Bacterial needle injections into host cells block immune responses

Bloggere: Egil Lien, Professor II at Centre of Molecular Inflammation Research (CEMIR) and Mathias Pontus Ørning, PhD candidate.

A number of human-pathogenic bacteria use specialized secretion systems to deliver bacterial effector proteins into host cells. These effector proteins can have many different functions, but the main bacterial goals are believed to be to create a favorable environment for bacterial growth. Thus, inhibition of the host immune responses can dampen bacterial killing and limitations of the infection, tasks that can be enacted by the host innate immune system. Simply said, the bacteria use the effectors to mess up host responses so they can multiply and survive themselves.

One of the most studied systems is called “type 3 secretion system”, and can be found in various pathogens such as Salmonella, E. coli, Shigella, Yersinia and others. These secretion systems are quite sophisticated nano-machines. A “needle” is protruding from the bacteria and creates a pore in the host cell. Subsequently, the bacterial effectors are translocated into the host cell via these needles and pores (1). It is likely that there is an evolutionary “arms race” between the bacteria and humans, where the bacteria find ways to block immune responses, but the body evolves new ways to circumvent the blockade and detect the infection. We can only hope that the host cells ultimately win!

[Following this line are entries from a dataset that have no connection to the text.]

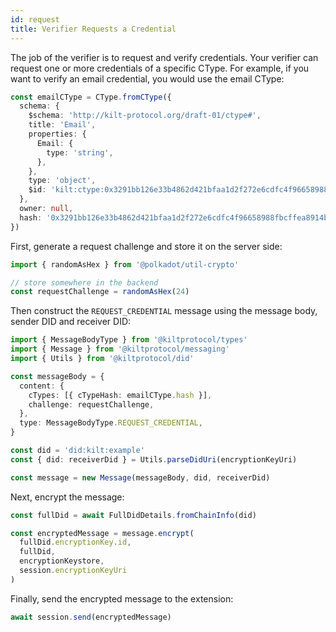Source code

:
 ```yaml
---
id: request
title: Verifier Requests a Credential
---
```


The job of the verifier is to request and verify credentials. Your verifier can request one or more credentials of a specific CType. For example, if you want to verify an email credential, you would use the email CType:

```ts
const emailCType = CType.fromCType({
  schema: {
    $schema: 'http://kilt-protocol.org/draft-01/ctype#',
    title: 'Email',
    properties: {
      Email: {
        type: 'string',
      },
    },
    type: 'object',
    $id: 'kilt:ctype:0x3291bb126e33b4862d421bfaa1d2f272e6cdfc4f96658988fbcffea8914bd9ac',
  },
  owner: null,
  hash: '0x3291bb126e33b4862d421bfaa1d2f272e6cdfc4f96658988fbcffea8914bd9ac',
})
```

First, generate a request challenge and store it on the server side:

```ts
import { randomAsHex } from '@polkadot/util-crypto'

// store somewhere in the backend
const requestChallenge = randomAsHex(24)
```

Then construct the `REQUEST_CREDENTIAL` message using the message body, sender DID and receiver DID:

```ts
import { MessageBodyType } from '@kiltprotocol/types'
import { Message } from '@kiltprotocol/messaging'
import { Utils } from '@kiltprotocol/did'

const messageBody = {
  content: {
    cTypes: [{ cTypeHash: emailCType.hash }],
    challenge: requestChallenge,
  },
  type: MessageBodyType.REQUEST_CREDENTIAL,
}

const did = 'did:kilt:example'
const { did: receiverDid } = Utils.parseDidUri(encryptionKeyUri)

const message = new Message(messageBody, did, receiverDid)
```

Next, encrypt the message:

```ts
const fullDid = await FullDidDetails.fromChainInfo(did)

const encryptedMessage = message.encrypt(
  fullDid.encryptionKey.id,
  fullDid,
  encryptionKeystore,
  session.encryptionKeyUri
)
```

Finally, send the encrypted message to the extension:

```ts
await session.send(encryptedMessage)
```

NTNU-CEMIR researchers have used the “Black Death” plague bacteria – Yersinia pestis – as a model system, and have now discovered how some of these bacterial effectors can block new pathways of the innate immune system. The research has focused on how bacteria manipulate release of host inflammatory signals (cytokines) IL-1b and IL-18, which can induce anti-bacterial responses (2). Yersinia is very effective in dampening release of these cytokines, and one effector, called YopM, blocks activation of a cellular complex called the Pyrin inflammasome, which normally enables release of IL-1b and IL-18. A bacterial strain lacking YopM, attenuated in normal mice, was shown to be virulent in mice lacking Pyrin, thus proving that the mechanism is important for immune function in mammals (3).




Curiously, some people, such as those with the inflammatory disease Familial Mediterranean Fever, have mutant forms of the Pyrin molecule. In these cases, the patients have increased release of IL-1b and IL-18. One hypothesis is that these individuals may have had altered susceptibility to infections (such as the Black Death) throughout history. Can they have been more resistant to infection since they may have increased levels of cytokines, and could this have been a positive selection factor? Perhaps more research can uncover links between Pyrin mutations, historical pandemics and modern infections. In any case, the CEMIR projects have so far uncovered a complex interplay between bacteria and their mammalian hosts, and shown novel aspects of how the body fights to limit infections.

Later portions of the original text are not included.